**WORK ORDER:** Take the lines of the data below from the very first through the line containing "标签：c#, asp.net, web-services" and output them exactly, pictures excluded.

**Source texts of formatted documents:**
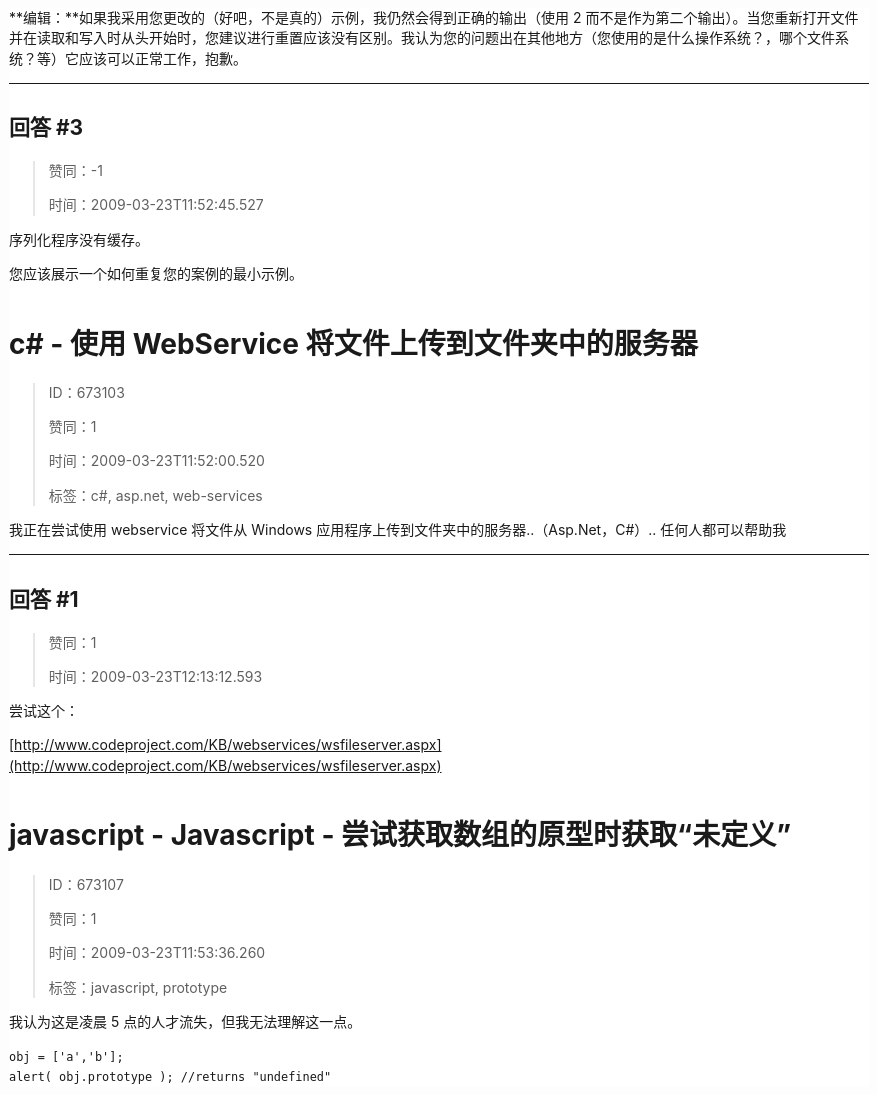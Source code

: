 **编辑：**如果我采用您更改的（好吧，不是真的）示例，我仍然会得到正确的输出（使用 2 而不是作为第二个输出）。当您重新打开文件并在读取和写入时从头开始时，您建议进行重置应该没有区别。我认为您的问题出在其他地方（您使用的是什么操作系统？，哪个文件系统？等）它应该可以正常工作，抱歉。

* * *

## 回答 #3

> 赞同：-1
> 
> 时间：2009-03-23T11:52:45.527

序列化程序没有缓存。

您应该展示一个如何重复您的案例的最小示例。

# c# - 使用 WebService 将文件上传到文件夹中的服务器

> ID：673103
> 
> 赞同：1
> 
> 时间：2009-03-23T11:52:00.520
> 
> 标签：c#, asp.net, web-services

我正在尝试使用 webservice 将文件从 Windows 应用程序上传到文件夹中的服务器..（Asp.Net，C#）.. 任何人都可以帮助我

* * *

## 回答 #1

> 赞同：1
> 
> 时间：2009-03-23T12:13:12.593

尝试这个：

[http://www.codeproject.com/KB/webservices/wsfileserver.aspx](http://www.codeproject.com/KB/webservices/wsfileserver.aspx)

# javascript - Javascript - 尝试获取数组的原型时获取“未定义”

> ID：673107
> 
> 赞同：1
> 
> 时间：2009-03-23T11:53:36.260
> 
> 标签：javascript, prototype

我认为这是凌晨 5 点的人才流失，但我无法理解这一点。

```
obj = ['a','b'];
alert( obj.prototype ); //returns "undefined" 
```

**SOLVED EXERCISE:**
Source code

: **编辑：**如果我采用您更改的（好吧，不是真的）示例，我仍然会得到正确的输出（使用 2 而不是作为第二个输出）。当您重新打开文件并在读取和写入时从头开始时，您建议进行重置应该没有区别。我认为您的问题出在其他地方（您使用的是什么操作系统？，哪个文件系统？等）它应该可以正常工作，抱歉。

* * *

## 回答 #3

> 赞同：-1
> 
> 时间：2009-03-23T11:52:45.527

序列化程序没有缓存。

您应该展示一个如何重复您的案例的最小示例。

# c# - 使用 WebService 将文件上传到文件夹中的服务器

> ID：673103
> 
> 赞同：1
> 
> 时间：2009-03-23T11:52:00.520
> 
> 标签：c#, asp.net, web-services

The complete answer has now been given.